Over the past few decades, scientists put great efforts into trying to ‘crack’ the great mystery of cell communication and tissue assembly.

Although in vitro 2D cell cultures have been widely used and serve as an important research tool, the lack of tissue architecture and the complexity of such models do not fully reflect the true biological processes in vivo.

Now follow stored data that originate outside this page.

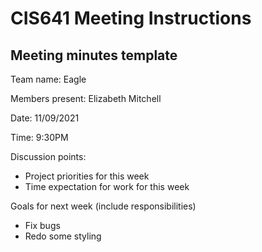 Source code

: # CIS641 Meeting Instructions

## Meeting minutes template

Team name: Eagle

Members present: Elizabeth Mitchell

Date: 11/09/2021

Time: 9:30PM

Discussion points: 

* Project priorities for this week
* Time expectation for work for this week

Goals for next week (include responsibilities)

* Fix bugs
* Redo some styling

The way to tackle these obstacles took shape in three-dimensional (3D) models referred to as ‘Organoids’. These 3D models aim to recapitulate the cellular heterogeneity, structure and functions of the primary tissues.

What is an Organoid?

The term Organoid refers to cells growing in a 3D environment that form mini-clusters and differentiate into functional cell types. These clusters recapitulate the function of an organ in vivo, and thereby are called by some – ‘mini-organs’.

Organoids are usually derived from embryonic stem cells (ESCs), induced pluripotent stem cells (iPSCs), neonatal stem cells or adult stem cells (ASCs).(1)

Traveling in time…

Back in 1907, Henry Van Peters Wilson described the first attempt of in vitro organism regeneration, by demonstrating that dissociated sponge cells can self-organize to regenerate a whole organism.(2)

Since then, and over the years, many research groups have tried to conquer that mountain, starting with dissociating and re-aggregating amphibian pronephros and chick embryos and gaining more understanding of the dissociation and differentiation processes. (1)

An important milestone in stem cell research occurred in 1981 when pluripotent stem cells (PSCs) were first isolated from mouse embryos(3). But only in 1998 embryonic stem cells, derived from human blastocysts were isolated and cultured for the first time. Following that was the establishment of iPSCs by the reprogramming of mouse and human fibroblasts, and ongoing improvement of cell culture conditions by simulating the in vivo microenvironment. (1)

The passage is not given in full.